#### [TASK]
The records below are to be repeated exactly, minus any pictures.

╭─ RECORD EXTRACTS

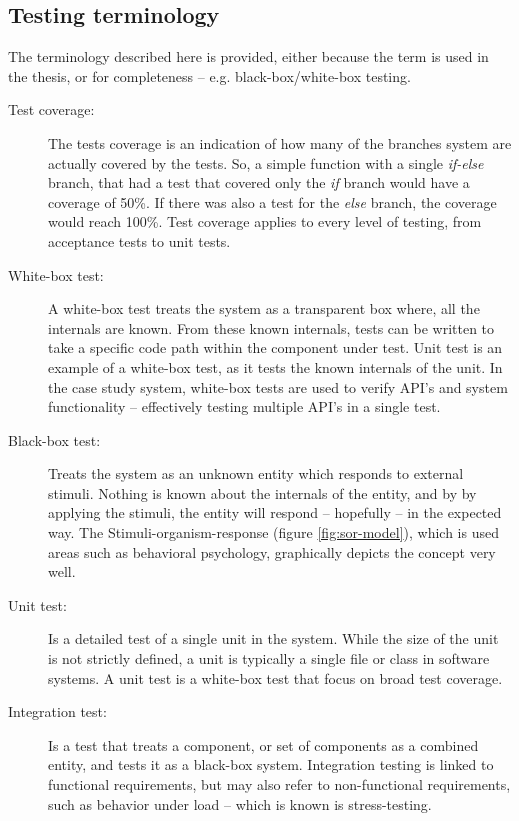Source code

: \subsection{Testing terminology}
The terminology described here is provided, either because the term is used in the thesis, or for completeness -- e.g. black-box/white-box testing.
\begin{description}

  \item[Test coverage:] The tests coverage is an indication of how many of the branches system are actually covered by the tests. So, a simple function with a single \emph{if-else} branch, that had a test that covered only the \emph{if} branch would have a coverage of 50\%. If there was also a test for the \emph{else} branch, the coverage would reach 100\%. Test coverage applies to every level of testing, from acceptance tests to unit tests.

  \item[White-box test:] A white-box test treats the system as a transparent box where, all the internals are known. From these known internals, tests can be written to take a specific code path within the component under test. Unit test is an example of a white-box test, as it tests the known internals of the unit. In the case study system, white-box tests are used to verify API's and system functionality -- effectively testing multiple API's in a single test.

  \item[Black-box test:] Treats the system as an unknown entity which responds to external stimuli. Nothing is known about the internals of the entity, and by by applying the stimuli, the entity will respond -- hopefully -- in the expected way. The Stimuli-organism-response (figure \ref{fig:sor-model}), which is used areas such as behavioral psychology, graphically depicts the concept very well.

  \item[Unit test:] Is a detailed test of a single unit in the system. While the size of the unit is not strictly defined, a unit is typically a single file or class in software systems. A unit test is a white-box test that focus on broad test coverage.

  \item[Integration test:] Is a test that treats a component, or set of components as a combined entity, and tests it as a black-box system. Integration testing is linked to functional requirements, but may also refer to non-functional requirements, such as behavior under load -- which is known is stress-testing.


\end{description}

╰─

#### [RESPONSE]
Source code

: \subsection{Testing terminology}
The terminology described here is provided, either because the term is used in the thesis, or for completeness -- e.g. black-box/white-box testing.
\begin{description}

  \item[Test coverage:] The tests coverage is an indication of how many of the branches system are actually covered by the tests. So, a simple function with a single \emph{if-else} branch, that had a test that covered only the \emph{if} branch would have a coverage of 50\%. If there was also a test for the \emph{else} branch, the coverage would reach 100\%. Test coverage applies to every level of testing, from acceptance tests to unit tests.

  \item[White-box test:] A white-box test treats the system as a transparent box where, all the internals are known. From these known internals, tests can be written to take a specific code path within the component under test. Unit test is an example of a white-box test, as it tests the known internals of the unit. In the case study system, white-box tests are used to verify API's and system functionality -- effectively testing multiple API's in a single test.

  \item[Black-box test:] Treats the system as an unknown entity which responds to external stimuli. Nothing is known about the internals of the entity, and by by applying the stimuli, the entity will respond -- hopefully -- in the expected way. The Stimuli-organism-response (figure \ref{fig:sor-model}), which is used areas such as behavioral psychology, graphically depicts the concept very well.

  \item[Unit test:] Is a detailed test of a single unit in the system. While the size of the unit is not strictly defined, a unit is typically a single file or class in software systems. A unit test is a white-box test that focus on broad test coverage.

  \item[Integration test:] Is a test that treats a component, or set of components as a combined entity, and tests it as a black-box system. Integration testing is linked to functional requirements, but may also refer to non-functional requirements, such as behavior under load -- which is known is stress-testing.


\end{description}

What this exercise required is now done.